═════ Input
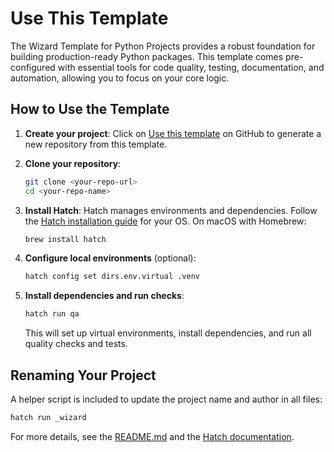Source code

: # Use This Template

The Wizard Template for Python Projects provides a robust foundation for building production-ready Python packages. This template comes pre-configured with essential tools for code quality, testing, documentation, and automation, allowing you to focus on your core logic.

## How to Use the Template

1. **Create your project**: Click on [Use this template](https://github.com/new?template_name=wizard-template&template_owner=fschuch) on GitHub to generate a new repository from this template.

1. **Clone your repository**:

   ```zsh
   git clone <your-repo-url>
   cd <your-repo-name>
   ```

1. **Install Hatch**: Hatch manages environments and dependencies. Follow the [Hatch installation guide](https://hatch.pypa.io/latest/install/) for your OS. On macOS with Homebrew:

   ```zsh
   brew install hatch
   ```

1. **Configure local environments** (optional):

   ```zsh
   hatch config set dirs.env.virtual .venv
   ```

1. **Install dependencies and run checks**:

   ```zsh
   hatch run qa
   ```

   This will set up virtual environments, install dependencies, and run all quality checks and tests.

## Renaming Your Project

A helper script is included to update the project name and author in all files:

```zsh
hatch run _wizard
```

For more details, see the [README.md](../README.md) and the [Hatch documentation](https://hatch.pypa.io/).
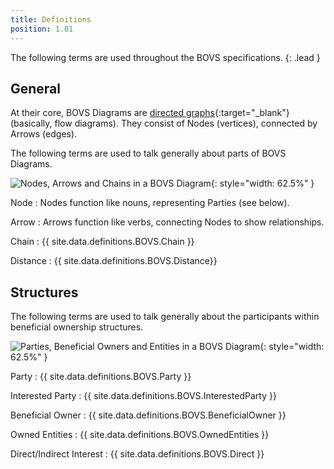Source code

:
 ```yaml
---
title: Definitions
position: 1.01
---
```


The following terms are used throughout the BOVS specifications.
{: .lead }


## General

At their core, BOVS Diagrams are [directed graphs](https://en.wikipedia.org/wiki/Directed_graph){:target="_blank"} (basically, flow diagrams). They consist of Nodes (vertices), connected by Arrows (edges).

The following terms are used to talk generally about parts of BOVS Diagrams.

![Nodes, Arrows and Chains in a BOVS Diagram](/visualisation/diagrams/bovs-core-definitions-general.png){: style="width: 62.5%" }

Node
: Nodes function like nouns, representing Parties (see below).

Arrow
: Arrows function like verbs, connecting Nodes to show relationships.

Chain
: {{ site.data.definitions.BOVS.Chain }}

Distance 
: {{ site.data.definitions.BOVS.Distance}}


## Structures

The following terms are used to talk generally about the participants within beneficial ownership structures.

![Parties, Beneficial Owners and Entities in a BOVS Diagram](/visualisation/diagrams/bovs-core-definitions-structures.png){: style="width: 62.5%" }

Party
: {{ site.data.definitions.BOVS.Party }}

Interested Party
: {{ site.data.definitions.BOVS.InterestedParty }}

Beneficial Owner
: {{ site.data.definitions.BOVS.BeneficialOwner }}

Owned Entities
: {{ site.data.definitions.BOVS.OwnedEntities }}

Direct/Indirect Interest
: {{ site.data.definitions.BOVS.Direct }}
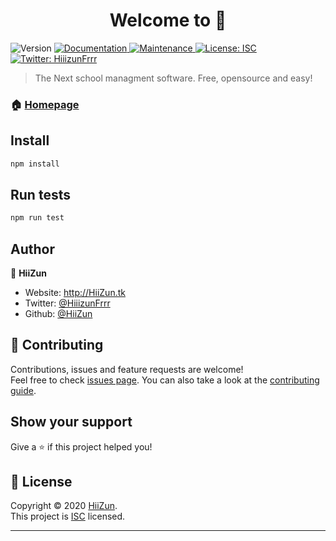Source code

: <h1 align="center">Welcome to  👋</h1>
<p>
  <img alt="Version" src="https://img.shields.io/badge/version-0.0.1--dev-blue.svg?cacheSeconds=2592000" />
  <a href="https://github.com/HiiZun/NextSchool#readme" target="_blank">
    <img alt="Documentation" src="https://img.shields.io/badge/documentation-yes-brightgreen.svg" />
  </a>
  <a href="https://github.com/HiiZun/NextSchool/graphs/commit-activity" target="_blank">
    <img alt="Maintenance" src="https://img.shields.io/badge/Maintained%3F-yes-green.svg" />
  </a>
  <a href="https://github.com/HiiZun/NextSchool/blob/master/LICENSE" target="_blank">
    <img alt="License: ISC" src="https://img.shields.io/github/license/HiiZun/" />
  </a>
  <a href="https://twitter.com/HiiizunFrrr" target="_blank">
    <img alt="Twitter: HiiizunFrrr" src="https://img.shields.io/twitter/follow/HiiizunFrrr.svg?style=social" />
  </a>
</p>

> The Next school managment software. Free, opensource and easy!

### 🏠 [Homepage](https://github.com/HiiZun/NextSchool#readme)

## Install

```sh
npm install
```

## Run tests

```sh
npm run test
```

## Author

👤 **HiiZun**

* Website: http://HiiZun.tk
* Twitter: [@HiiizunFrrr](https://twitter.com/HiiizunFrrr)
* Github: [@HiiZun](https://github.com/HiiZun)

## 🤝 Contributing

Contributions, issues and feature requests are welcome!<br />Feel free to check [issues page](https://github.com/HiiZun/NextSchool/issues). You can also take a look at the [contributing guide](https://github.com/HiiZun/NextSchool/blob/master/CONTRIBUTING.md).

## Show your support

Give a ⭐️ if this project helped you!

## 📝 License

Copyright © 2020 [HiiZun](https://github.com/HiiZun).<br />
This project is [ISC](https://github.com/HiiZun/NextSchool/blob/master/LICENSE) licensed.

***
══════════
**Exercise objective**
Your answer must be the line with "## 📝 License" and all lines after it through the final line of the entries, copied exactly and with nothing added.

**Written answer**
## 📝 License

Copyright © 2020 [HiiZun](https://github.com/HiiZun).<br />
This project is [ISC](https://github.com/HiiZun/NextSchool/blob/master/LICENSE) licensed.

***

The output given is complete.